Task statement: Copy every line from the material below that holds "environment".

Source records section start

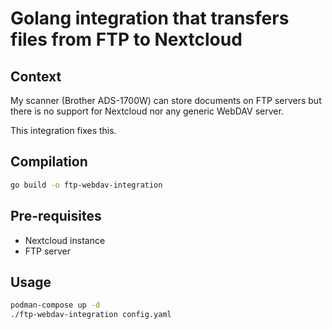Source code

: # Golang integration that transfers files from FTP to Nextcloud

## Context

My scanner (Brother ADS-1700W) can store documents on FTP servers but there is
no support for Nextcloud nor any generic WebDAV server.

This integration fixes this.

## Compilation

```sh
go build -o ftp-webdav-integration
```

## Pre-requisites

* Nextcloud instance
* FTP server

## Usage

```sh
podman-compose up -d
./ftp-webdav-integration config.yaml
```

Source records section end
Source records section start

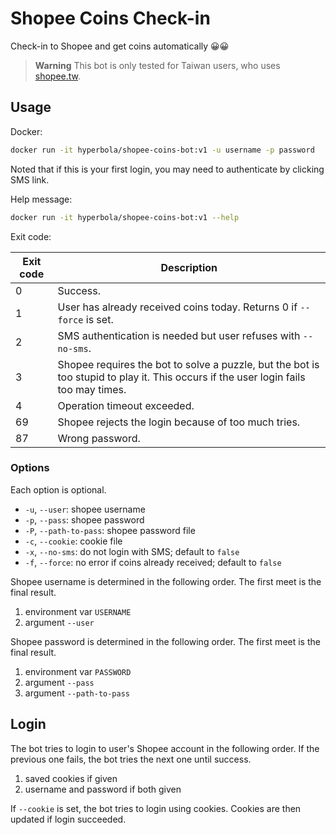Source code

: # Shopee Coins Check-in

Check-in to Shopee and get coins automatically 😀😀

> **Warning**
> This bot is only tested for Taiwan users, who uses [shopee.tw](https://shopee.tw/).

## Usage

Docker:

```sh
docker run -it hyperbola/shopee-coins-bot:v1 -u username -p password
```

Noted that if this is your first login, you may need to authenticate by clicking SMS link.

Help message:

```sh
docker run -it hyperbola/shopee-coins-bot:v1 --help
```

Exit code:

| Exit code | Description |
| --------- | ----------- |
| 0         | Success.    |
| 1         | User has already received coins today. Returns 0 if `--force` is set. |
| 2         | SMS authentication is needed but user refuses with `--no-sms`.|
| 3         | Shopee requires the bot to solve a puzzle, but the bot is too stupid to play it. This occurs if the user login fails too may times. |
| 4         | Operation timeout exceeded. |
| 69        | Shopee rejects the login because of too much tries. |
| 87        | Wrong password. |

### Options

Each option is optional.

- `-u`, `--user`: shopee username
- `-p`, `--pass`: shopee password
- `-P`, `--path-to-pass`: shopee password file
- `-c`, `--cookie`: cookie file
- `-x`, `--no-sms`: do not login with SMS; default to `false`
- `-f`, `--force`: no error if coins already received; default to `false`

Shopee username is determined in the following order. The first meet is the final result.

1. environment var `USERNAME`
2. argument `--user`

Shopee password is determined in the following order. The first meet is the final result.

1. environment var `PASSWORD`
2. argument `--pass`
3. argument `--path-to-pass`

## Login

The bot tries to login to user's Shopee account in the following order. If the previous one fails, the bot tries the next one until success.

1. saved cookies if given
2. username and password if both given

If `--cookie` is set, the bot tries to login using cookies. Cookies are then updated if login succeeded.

Source records section end

Reply to the exercise:
1. environment var `USERNAME`
1. environment var `PASSWORD`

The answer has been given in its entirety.